*** Opening of INFORMATION ***
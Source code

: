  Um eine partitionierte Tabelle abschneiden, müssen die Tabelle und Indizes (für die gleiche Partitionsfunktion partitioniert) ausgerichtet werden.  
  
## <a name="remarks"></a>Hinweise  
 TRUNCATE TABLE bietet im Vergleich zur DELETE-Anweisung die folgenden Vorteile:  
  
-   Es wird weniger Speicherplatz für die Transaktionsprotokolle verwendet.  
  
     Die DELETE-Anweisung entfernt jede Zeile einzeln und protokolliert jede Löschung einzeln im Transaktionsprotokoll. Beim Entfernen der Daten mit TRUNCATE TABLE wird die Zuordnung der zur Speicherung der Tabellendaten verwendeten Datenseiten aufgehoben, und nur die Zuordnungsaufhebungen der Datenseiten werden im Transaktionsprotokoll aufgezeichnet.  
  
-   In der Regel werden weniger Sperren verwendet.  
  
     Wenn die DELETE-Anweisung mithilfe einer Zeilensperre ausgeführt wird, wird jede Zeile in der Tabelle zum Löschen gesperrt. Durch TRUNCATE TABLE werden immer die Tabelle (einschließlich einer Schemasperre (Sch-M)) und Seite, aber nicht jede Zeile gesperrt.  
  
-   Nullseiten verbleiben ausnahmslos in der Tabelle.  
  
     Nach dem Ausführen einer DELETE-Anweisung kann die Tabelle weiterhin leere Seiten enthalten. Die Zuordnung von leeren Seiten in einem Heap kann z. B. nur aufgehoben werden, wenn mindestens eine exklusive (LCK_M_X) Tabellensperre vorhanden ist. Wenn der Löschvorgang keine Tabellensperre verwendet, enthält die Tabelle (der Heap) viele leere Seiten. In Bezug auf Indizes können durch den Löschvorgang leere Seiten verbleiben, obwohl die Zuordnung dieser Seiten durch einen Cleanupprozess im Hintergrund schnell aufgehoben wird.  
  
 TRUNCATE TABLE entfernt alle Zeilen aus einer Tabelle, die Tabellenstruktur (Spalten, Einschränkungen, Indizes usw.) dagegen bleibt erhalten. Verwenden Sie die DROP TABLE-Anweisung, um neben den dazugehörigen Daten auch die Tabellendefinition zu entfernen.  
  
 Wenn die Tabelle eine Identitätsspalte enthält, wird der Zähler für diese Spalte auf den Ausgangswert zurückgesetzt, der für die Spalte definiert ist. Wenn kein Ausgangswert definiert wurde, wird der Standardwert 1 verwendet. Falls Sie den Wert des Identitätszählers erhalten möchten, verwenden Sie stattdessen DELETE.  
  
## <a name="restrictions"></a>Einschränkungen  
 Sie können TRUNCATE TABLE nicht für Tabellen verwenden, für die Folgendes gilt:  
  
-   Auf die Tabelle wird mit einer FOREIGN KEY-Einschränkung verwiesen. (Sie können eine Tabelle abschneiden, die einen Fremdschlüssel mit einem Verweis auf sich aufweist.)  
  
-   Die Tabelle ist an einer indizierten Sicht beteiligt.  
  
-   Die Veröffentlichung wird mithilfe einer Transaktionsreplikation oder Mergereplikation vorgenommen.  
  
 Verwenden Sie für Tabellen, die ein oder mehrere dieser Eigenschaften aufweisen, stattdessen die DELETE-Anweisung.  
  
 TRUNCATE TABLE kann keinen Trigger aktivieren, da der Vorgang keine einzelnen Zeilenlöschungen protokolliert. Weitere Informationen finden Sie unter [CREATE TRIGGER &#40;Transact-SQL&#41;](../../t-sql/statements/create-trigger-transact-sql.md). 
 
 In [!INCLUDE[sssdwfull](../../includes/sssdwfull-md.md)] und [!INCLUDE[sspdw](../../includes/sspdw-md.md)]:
*** Close of INFORMATION ***
- WHAT IS NEEDED
Reproduce the entries above exactly, but only the lines between the line holding "die Transaktionsprotokolle verwendet." and the line holding "in der Tabelle.", inclusive.

- RESPONSE FOR THIS EXERCISE
-   Es wird weniger Speicherplatz für die Transaktionsprotokolle verwendet.  
  
     Die DELETE-Anweisung entfernt jede Zeile einzeln und protokolliert jede Löschung einzeln im Transaktionsprotokoll. Beim Entfernen der Daten mit TRUNCATE TABLE wird die Zuordnung der zur Speicherung der Tabellendaten verwendeten Datenseiten aufgehoben, und nur die Zuordnungsaufhebungen der Datenseiten werden im Transaktionsprotokoll aufgezeichnet.  
  
-   In der Regel werden weniger Sperren verwendet.  
  
     Wenn die DELETE-Anweisung mithilfe einer Zeilensperre ausgeführt wird, wird jede Zeile in der Tabelle zum Löschen gesperrt. Durch TRUNCATE TABLE werden immer die Tabelle (einschließlich einer Schemasperre (Sch-M)) und Seite, aber nicht jede Zeile gesperrt.  
  
-   Nullseiten verbleiben ausnahmslos in der Tabelle.  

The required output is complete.